(Source records)
----
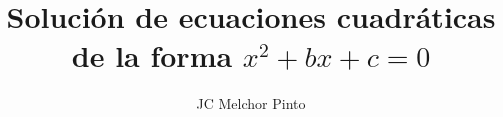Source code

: \documentclass[12pt,addpoints,answers]{guia}
\title{Solución de ecuaciones cuadráticas de la forma $x^2+bx+c=0$}
\author{JC Melchor Pinto}
\begin{document}
\pagestyle{headandfoot}
\INFO%
\begin{multicols}{2}%
\end{multicols}%
%
\begin{questions}
    \questionboxed[10]{}
    \questionboxed[10]{}
    \questionboxed[10]{}
    \questionboxed[20]{}
    \questionboxed[20]{}
    \questionboxed[10]{}
    \questionboxed[20]{}
\end{questions}
\end{document}
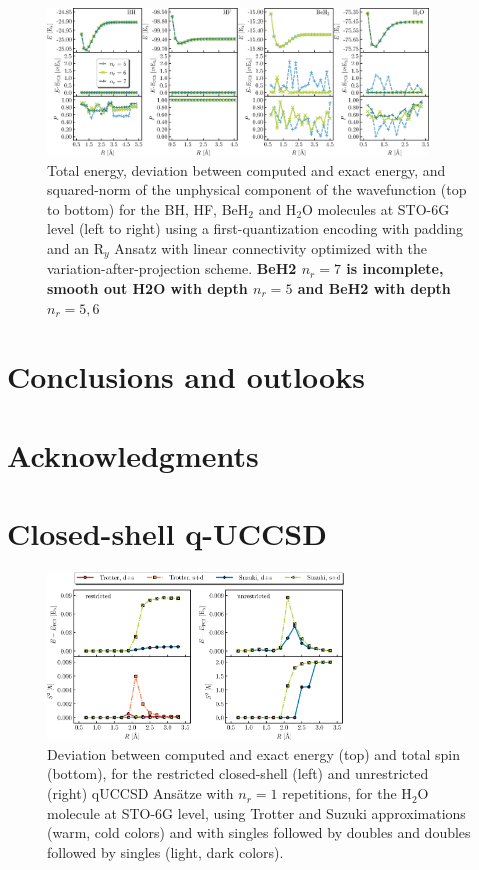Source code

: \documentclass[aps,pra,onecolumn]{revtex4-2}
\newcommand{\todo}[1]{{\bf{{\color{red}#1}}}}
\begin{document}
\begin{figure}[t!]
\includegraphics[width=0.9\textwidth]{../figures/first_quantization_pad_vap_ry_linear/first_quantization_pad_vap_ry_linear.eps}
\caption{Total energy, deviation between computed and exact energy, and squared-norm of the unphysical component of the wavefunction
(top to bottom) for the BH, HF, BeH$_2$ and H$_2$O molecules at STO-6G level (left to right) 
using a first-quantization encoding with padding and an R$_y$ Ansatz with linear connectivity optimized with the variation-after-projection scheme.
\todo{BeH2 $n_r=7$ is incomplete, smooth out H2O with depth $n_r=5$ and BeH2 with depth $n_r=5,6$}
}
\label{figure:first_pad_vap_ry}
\end{figure} 

\section{Conclusions and outlooks}
\label{sec:conclusions}

\section*{Acknowledgments}


\appendix

\section{Closed-shell q-UCCSD}
\label{sec:cc_trotter}

\begin{figure}[t!]
\includegraphics[width=0.7\textwidth]{../figures/qUCCSD_flavors/quccsd_reps_1.eps}
\caption{Deviation between computed and exact energy (top) and total spin (bottom), for the restricted closed-shell (left) and unrestricted (right) qUCCSD Ans\"{a}tze with $n_r=1$ repetitions, for the H$_2$O molecule at STO-6G level, using Trotter and Suzuki approximations (warm, cold colors) and with singles followed by doubles and doubles followed by singles (light, dark colors).}
\label{figure:quccsd_reps_1}
\end{figure} 
\end{document}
----
**Exercise**
Which lines in the records above contain the string "shell"? Copy each one.

**Solution to this task**
\section{Closed-shell q-UCCSD}
\caption{Deviation between computed and exact energy (top) and total spin (bottom), for the restricted closed-shell (left) and unrestricted (right) qUCCSD Ans\"{a}tze with $n_r=1$ repetitions, for the H$_2$O molecule at STO-6G level, using Trotter and Suzuki approximations (warm, cold colors) and with singles followed by doubles and doubles followed by singles (light, dark colors).}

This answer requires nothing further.